Development of simplified method for prediction of structural response of stiffened plates under explosion loads

Abstract

During their lifetime, marine structures may be exposed to accidental loadings such as from collisions or explosions, as well as environmental loadings such as from slamming, sloshing and green water. Such loadings can cause damage to structures. Therefore, to minimize such damage, advanced and robust design guidelines should be formulated. Among those loads, in this study, explosions imparting an impulsive pressure loading containing a rapid increase in pressure and a short duration that can cause serious casualties, property losses, and marine pollution were considered. In this paper, a practical and robust method for damage assessment of marine structures exposed to explosion loads based on a single degree of freedom (SDOF) system and numerical simulations is proposed.

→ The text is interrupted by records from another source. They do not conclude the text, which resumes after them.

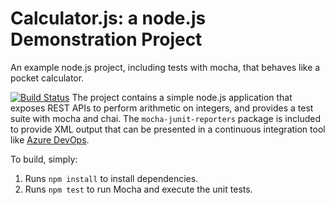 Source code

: Calculator.js: a node.js Demonstration Project
==============================================
An example node.js project, including tests with mocha, that behaves like
a pocket calculator.

[![Build Status](https://dev.azure.com/gusxr22/Integrating%20External%20Source%20Control%20with%20Azure%20Pipelines2/_apis/build/status/gusxr22.calculator?branchName=master)](https://dev.azure.com/gusxr22/Integrating%20External%20Source%20Control%20with%20Azure%20Pipelines2/_build/latest?definitionId=12&branchName=master)
The project contains a simple node.js application that exposes REST APIs
to perform arithmetic on integers, and provides a test suite with mocha
and chai.  The `mocha-junit-reporters` package is included to provide XML
output that can be presented in a continuous integration tool like
[Azure DevOps](https://azure.com/devops).

To build, simply:

1. Runs `npm install` to install dependencies.
2. Runs `npm test` to run Mocha and execute the unit tests.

The SDOF method was improved by introduction of new and better idealization resistance for the system and consideration of the effect of strain-rate, and subsequently was verified by a numerical method developed using the commercial ABAQUS software package. The numerical method was itself validated by comparison with relevant pulse pressure test data available in the open literature (good correlation was shown). Based on the validated numerical models, a rigorous parametric study of the structural response of stiffened plates having actual scantlings of offshore structures was performed. The numerically obtained maximum deformations were compared with the results from the improved SDOF method in a parametric study, and the variation of both methods was verified. Finally, simple yet accurate and reliable formulations for prediction of structural response were empirically derived. These formulations are expected to be usefully employed as a first-hand tool for prediction of damage extent of marine structures (including offshore structures) due to explosion loads.